* _REQUIREMENT_: Based on the listing below, report how many lines contain the word "CloudBlobContainer". Nothing but the number, please.
◆ ◆ ◆ ◆
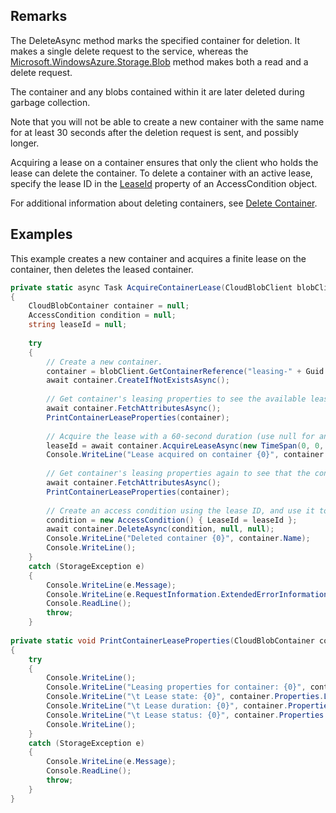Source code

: ## Remarks  
 The DeleteAsync method marks the specified container for deletion. It makes a single delete request to the service, whereas the [Microsoft.WindowsAzure.Storage.Blob](assetId:///N:Microsoft.WindowsAzure.Storage.Blob?qualifyHint=False&autoUpgrade=True) method makes both a read and a delete request.  
  
 The container and any blobs contained within it are later deleted during garbage collection.  
  
 Note that you will not be able to create a new container with the same name for at least 30 seconds after the deletion request is sent, and possibly longer.  
  
 Acquiring a lease on a container ensures that only the client who holds the lease can delete the container. To delete a container with an active lease, specify the lease ID in the [LeaseId](assetId:///P:Microsoft.WindowsAzure.Storage.AccessCondition.LeaseId?qualifyHint=False&autoUpgrade=True) property of an AccessCondition object.  
  
 For additional information about deleting containers, see [Delete Container](../Topic/Delete%20Container.md).  
  
## Examples  
 This example creates a new container and acquires a finite lease on the container, then deletes the leased container.  
  
```c#  
private static async Task AcquireContainerLease(CloudBlobClient blobClient)  
{  
    CloudBlobContainer container = null;  
    AccessCondition condition = null;  
    string leaseId = null;  
  
    try  
    {  
        // Create a new container.  
        container = blobClient.GetContainerReference("leasing-" + Guid.NewGuid());  
        await container.CreateIfNotExistsAsync();  
  
        // Get container's leasing properties to see the available lease.  
        await container.FetchAttributesAsync();  
        PrintContainerLeaseProperties(container);  
  
        // Acquire the lease with a 60-second duration (use null for an infinite lease).  
        leaseId = await container.AcquireLeaseAsync(new TimeSpan(0, 0, 60), leaseId);  
        Console.WriteLine("Lease acquired on container {0}", container.Name);  
  
        // Get container's leasing properties again to see that the container is now leased.  
        await container.FetchAttributesAsync();  
        PrintContainerLeaseProperties(container);  
  
        // Create an access condition using the lease ID, and use it to delete the leased container..  
        condition = new AccessCondition() { LeaseId = leaseId };  
        await container.DeleteAsync(condition, null, null);  
        Console.WriteLine("Deleted container {0}", container.Name);  
        Console.WriteLine();  
    }  
    catch (StorageException e)  
    {  
        Console.WriteLine(e.Message);  
        Console.WriteLine(e.RequestInformation.ExtendedErrorInformation);  
        Console.ReadLine();  
        throw;  
    }  
  
private static void PrintContainerLeaseProperties(CloudBlobContainer container)  
{  
    try  
    {  
        Console.WriteLine();  
        Console.WriteLine("Leasing properties for container: {0}", container.Name);  
        Console.WriteLine("\t Lease state: {0}", container.Properties.LeaseState);  
        Console.WriteLine("\t Lease duration: {0}", container.Properties.LeaseDuration);  
        Console.WriteLine("\t Lease status: {0}", container.Properties.LeaseStatus);  
        Console.WriteLine();  
    }  
    catch (StorageException e)  
    {  
        Console.WriteLine(e.Message);  
        Console.ReadLine();  
        throw;  
    }  
}  
  
```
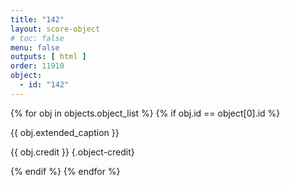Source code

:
 ```yaml
---
title: "142"
layout: score-object
# toc: false
menu: false
outputs: [ html ]
order: 11910
object:
  - id: "142"
---
```


{% for obj in objects.object_list %}
{% if obj.id == object[0].id %}

{{ obj.extended_caption }}

{{ obj.credit }} {.object-credit}

{% endif %}
{% endfor %}
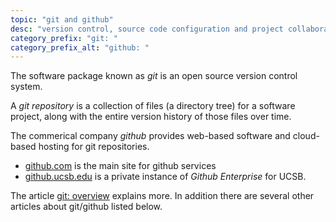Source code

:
 ```yaml
---
topic: "git and github"
desc: "version control, source code configuration and project collaboration tools"
category_prefix: "git: "
category_prefix_alt: "github: "
---
```


The software package known as *git* is an open source version control system.  

A *git repository* is a collection of files (a directory tree) for a software project, along with the entire version history of those files over time.

The commerical company *github* provides web-based software and cloud-based hosting for git repositories.
* [github.com](https://github.com) is the main site for github services
* [github.ucsb.edu](https://github.ucsb.edu) is a private instance of *Github Enterprise* for UCSB.

The article [git: overview](/topics/git_overview/) explains more.  In addition there are several other articles about git/github listed below.

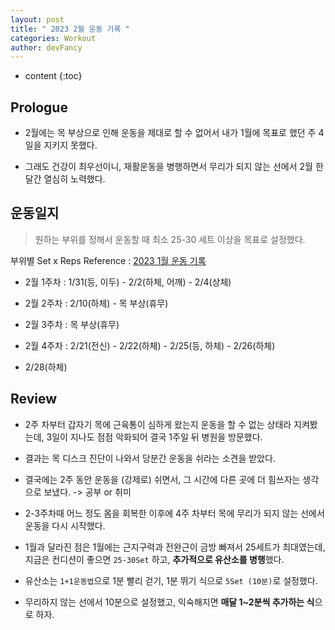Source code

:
 ```yaml
---
layout: post
title: " 2023 2월 운동 기록 "
categories: Workout
author: devFancy
---
```

* content
{:toc}


## Prologue

* 2월에는 목 부상으로 인해 운동을 제대로 할 수 없어서 내가 1월에 목표로 했던 주 4일을 지키지 못했다.

* 그래도 건강이 최우선이니, 재활운동을 병행하면서 무리가 되지 않는 선에서 2월 한 달간 열심히 노력했다.


## 운동일지

> 원하는 부위를 정해서 운동할 때 최소 25-30 세트 이상을 목표로 설정했다.

부위별 Set x Reps Reference : [2023 1월 운동 기록](https://fancy96.github.io/Workout/)

* 2월 1주차 : 1/31(등, 이두) - 2/2(하체, 어깨) - 2/4(상체)

* 2월 2주차 : 2/10(하체) - 목 부상(휴무)

* 2월 3주차 : 목 부상(휴무)

* 2월 4주차 : 2/21(전신) - 2/22(하체) - 2/25(등, 하체) - 2/26(하체)

* 2/28(하체)


## Review

* 2주 차부터 갑자기 목에 근육통이 심하게 왔는지 운동을 할 수 없는 상태라 지켜봤는데, 3일이 지나도 점점 악화되어 결국 1주일 뒤 병원을 방문했다.

* 결과는 목 디스크 진단이 나와서 당분간 운동을 쉬라는 소견을 받았다.

* 결국에는 2주 동안 운동을 (강제로) 쉬면서, 그 시간에 다른 곳에 더 힘쓰자는 생각으로 보냈다. -> 공부 or 취미


* 2-3주차때 어느 정도 몸을 회복한 이후에 4주 차부터 목에 무리가 되지 않는 선에서 운동을 다시 시작했다.

* 1월과 달라진 점은 1월에는 근지구력과 전완근이 금방 빠져서 25세트가 최대였는데, 지금은 컨디션이 좋으면 `25-30Set` 하고, **추가적으로 유산소를 병행**했다.

* 유산소는 `1+1운동법`으로 1분 빨리 걷기, 1분 뛰기 식으로 `5Set (10분)`로 설정했다.

* 무리하지 않는 선에서 10분으로 설정했고, 익숙해지면 **매달 1~2분씩 추가하는 식**으로 하자.

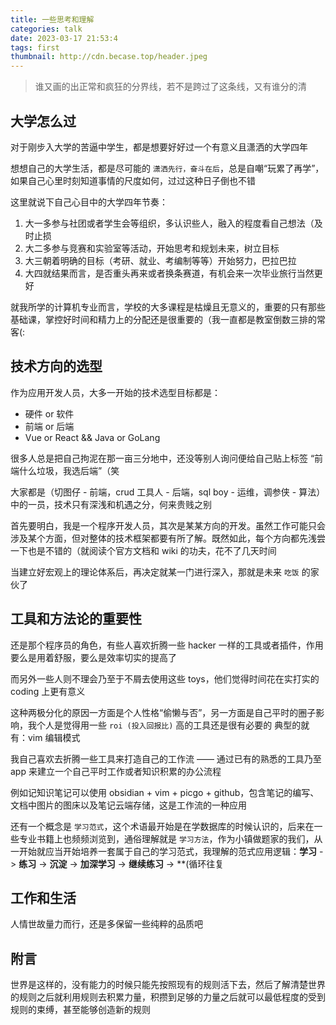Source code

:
 ```yaml
---
title: 一些思考和理解
categories: talk
date: 2023-03-17 21:53:4
tags: first
thumbnail: http://cdn.becase.top/header.jpeg
---
```


> 谁又画的出正常和疯狂的分界线，若不是跨过了这条线，又有谁分的清

## 大学怎么过

对于刚步入大学的苦逼中学生，都是想要好好过一个有意义且潇洒的大学四年

想想自己的大学生活，都是尽可能的 `潇洒先行，奋斗在后`，总是自嘲“玩累了再学”，如果自己心里时刻知道事情的尺度如何，过过这种日子倒也不错

这里就说下自己心目中的大学四年节奏：
1. 大一多参与社团或者学生会等组织，多认识些人，融入的程度看自己想法（及时止损
2. 大二多参与竞赛和实验室等活动，开始思考和规划未来，树立目标
3. 大三朝着明确的目标（考研、就业、考编制等等）开始努力，巴拉巴拉
4. 大四就结果而言，是否重头再来或者换条赛道，有机会来一次毕业旅行当然更好

就我所学的计算机专业而言，学校的大多课程是枯燥且无意义的，重要的只有那些基础课，掌控好时间和精力上的分配还是很重要的（我一直都是教室倒数三排的常客(:

## 技术方向的选型

作为应用开发人员，大多一开始的技术选型目标都是：
- 硬件 or 软件
- 前端 or 后端
- Vue or React && Java or GoLang

很多人总是把自己拘泥在那一亩三分地中，还没等别人询问便给自己贴上标签 “前端什么垃圾，我选后端”（笑

大家都是（切图仔 - 前端，crud 工具人 - 后端，sql boy - 运维，调参侠 - 算法）中的一员，技术只有深浅和机遇之分，何来贵贱之别

首先要明白，我是一个程序开发人员，其次是某某方向的开发。虽然工作可能只会涉及某个方面，但对整体的技术框架都要有所了解。既然如此，每个方向都先浅尝一下也是不错的（就阅读个官方文档和 wiki 的功夫，花不了几天时间

当建立好宏观上的理论体系后，再决定就某一门进行深入，那就是未来 `吃饭` 的家伙了

## 工具和方法论的重要性

还是那个程序员的角色，有些人喜欢折腾一些 hacker 一样的工具或者插件，作用要么是用着舒服，要么是效率切实的提高了

而另外一些人则不理会乃至于不屑去使用这些 toys，他们觉得时间花在实打实的 coding 上更有意义

这种两极分化的原因一方面是个人性格“偷懒与否”，另一方面是自己平时的圈子影响，我个人是觉得用一些 `roi (投入回报比)` 高的工具还是很有必要的
典型的就有：vim 编辑模式

我自己喜欢去折腾一些工具来打造自己的工作流 —— 通过已有的熟悉的工具乃至 app 来建立一个自己平时工作或者知识积累的办公流程

例如记知识笔记可以使用 obsidian + vim + picgo + github，包含笔记的编写、文档中图片的图床以及笔记云端存储，这是工作流的一种应用

还有一个概念是 `学习范式`，这个术语最开始是在学数据库的时候认识的，后来在一些专业书籍上也频频浏览到，通俗理解就是 `学习方法`，作为小镇做题家的我们，从一开始就应当开始培养一套属于自己的学习范式，我理解的范式应用逻辑：**学习** -> **练习** -> **沉淀** -> **加深学习** -> **继续练习** -> **(循环往复

## 工作和生活

人情世故量力而行，还是多保留一些纯粹的品质吧

## 附言

世界是这样的，没有能力的时候只能先按照现有的规则活下去，然后了解清楚世界的规则之后就利用规则去积累力量，积攒到足够的力量之后就可以最低程度的受到规则的束缚，甚至能够创造新的规则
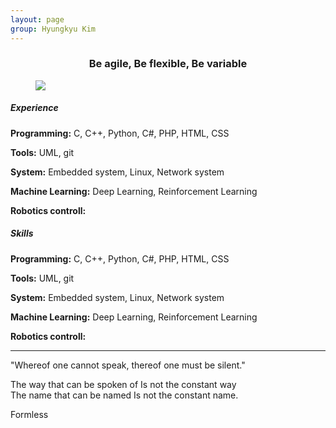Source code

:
 ```yaml
---
layout: page
group: Hyungkyu Kim
---
```

<div align="center">
    <h3>Be agile, Be flexible, Be variable</h3>
</div>

<div>
    <figure>
      <img src="/images/hyungkyu0.JPG">
    </figure>
</div>

<div class="profile">
    <div class="profile__left">
        <h5>Experience</h5>
        <p><strong>Programming:</strong> C, C++, Python, C#, PHP, HTML, CSS</p>
        <p><strong>Tools:</strong> UML, git</p>
        <p><strong>System:</strong> Embedded system, Linux, Network system</p>
        <p><strong>Machine Learning:</strong> Deep Learning, Reinforcement Learning</p>
        <p><strong>Robotics controll:</strong></p>
    </div>
    <div class="profile__right">
        <h5>Skills</h5> 
        <p><strong>Programming:</strong> C, C++, Python, C#, PHP, HTML, CSS</p>
        <p><strong>Tools:</strong> UML, git</p>
        <p><strong>System:</strong> Embedded system, Linux, Network system</p>
        <p><strong>Machine Learning:</strong> Deep Learning, Reinforcement Learning</p>
        <p><strong>Robotics controll:</strong></p>
    </div>
</div>

<hr/>

"Whereof one cannot speak, thereof one must be silent."

The way that can be spoken of Is not the constant way  
The name that can be named Is not the constant name.

Formless 
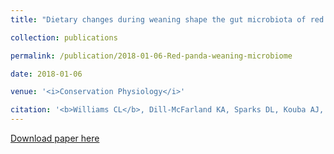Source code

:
 ```yaml
---
title: "Dietary changes during weaning shape the gut microbiota of red pandas (<i>Ailurus fulgens</i>)"

collection: publications

permalink: /publication/2018-01-06-Red-panda-weaning-microbiome

date: 2018-01-06

venue: '<i>Conservation Physiology</i>'

citation: '<b>Williams CL</b>, Dill-McFarland KA, Sparks DL, Kouba AJ, Willard ST, Suen G, Brown AE. (2018). Dietary changes during weaning shape the gut microbiota of red pandas (<i>Ailurus fulgens</i>). Conservation Physiology, 6(1) cox075.'
---
```


[Download paper here](https://doi.org/10.1093/conphys/cox075)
◆ ◆ ◆ ◆
* _RESPONSE_: 2